Although a number of testosterone-laden, male general biology students have said (jokingly) that
they envied the male fig wasp, his short wasp life is basically
limited to a brief sexual orgy within the stuffy syconium (with
the exception of those figs that require exit tunnels through the
syconium wall). But even though his role may seem limited and
seemingly insignificant, the tiny male fig wasp is absolutely
essential for the perpetuation of fig wasps and fig trees in one
of nature's most successful symbiotic relationships.

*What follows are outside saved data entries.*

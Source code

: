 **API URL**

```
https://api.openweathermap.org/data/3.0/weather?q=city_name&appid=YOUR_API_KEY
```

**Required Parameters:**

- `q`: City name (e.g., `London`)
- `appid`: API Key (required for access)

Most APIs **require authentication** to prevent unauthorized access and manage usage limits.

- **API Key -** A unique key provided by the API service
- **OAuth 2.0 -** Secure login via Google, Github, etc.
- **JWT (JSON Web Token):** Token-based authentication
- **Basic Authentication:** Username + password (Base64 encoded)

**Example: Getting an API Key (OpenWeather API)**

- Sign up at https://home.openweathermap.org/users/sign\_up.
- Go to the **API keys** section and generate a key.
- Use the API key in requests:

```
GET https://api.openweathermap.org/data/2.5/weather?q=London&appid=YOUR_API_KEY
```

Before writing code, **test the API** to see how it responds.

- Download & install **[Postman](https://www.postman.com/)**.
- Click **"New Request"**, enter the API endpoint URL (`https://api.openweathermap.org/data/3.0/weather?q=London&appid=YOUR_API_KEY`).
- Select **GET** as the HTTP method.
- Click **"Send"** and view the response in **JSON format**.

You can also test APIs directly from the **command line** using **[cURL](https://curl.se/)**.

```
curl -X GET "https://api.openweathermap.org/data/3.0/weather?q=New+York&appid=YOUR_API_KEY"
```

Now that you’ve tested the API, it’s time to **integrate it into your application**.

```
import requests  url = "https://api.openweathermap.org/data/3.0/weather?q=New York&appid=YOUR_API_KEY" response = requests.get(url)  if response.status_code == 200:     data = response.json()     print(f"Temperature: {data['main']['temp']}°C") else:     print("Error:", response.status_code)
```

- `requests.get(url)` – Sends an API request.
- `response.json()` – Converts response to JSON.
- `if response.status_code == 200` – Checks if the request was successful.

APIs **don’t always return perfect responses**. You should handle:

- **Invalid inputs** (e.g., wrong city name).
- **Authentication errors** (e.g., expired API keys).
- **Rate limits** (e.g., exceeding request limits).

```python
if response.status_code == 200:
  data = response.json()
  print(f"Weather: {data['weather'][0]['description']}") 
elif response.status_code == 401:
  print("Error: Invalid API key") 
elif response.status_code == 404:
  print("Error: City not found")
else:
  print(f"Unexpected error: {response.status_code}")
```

This article has painted a rather bleak picture for the fate and life role of males. Actually, there are many species in which the female's role after mating is also rather dismal. This is particularly true in many species of insects where the female dies soon after laying her eggs. For example, when a female fig wasp enters a receptive syconium to lay her eggs, her fate is irreversibly determined. She will never leave this hollow prison lined on the inside with tiny unisexual flowers. [According to M. Gibernau, et al. (Journal of Biogeography Vol. 23: 425-432, 1996, female wasps do in fact exit from the syconia of F. carica, F. aurea & F. microcarpa, and females can oviposit successively in two different figs of F. carica]. After she has oviposited inside the ovary of each short-style flower she will die, and the ostiole through which she entered the syconium will close. The tightly sealed ostiole prevents small ants and other minute opportunistic insects from invading the syconium for food. Females who do not become trapped in a syconial prison do not fare much better. They are easy prey for predatory insects and spiders, and are still genetically programmed to die within days or weeks, although not much is really known about these syconial outsiders.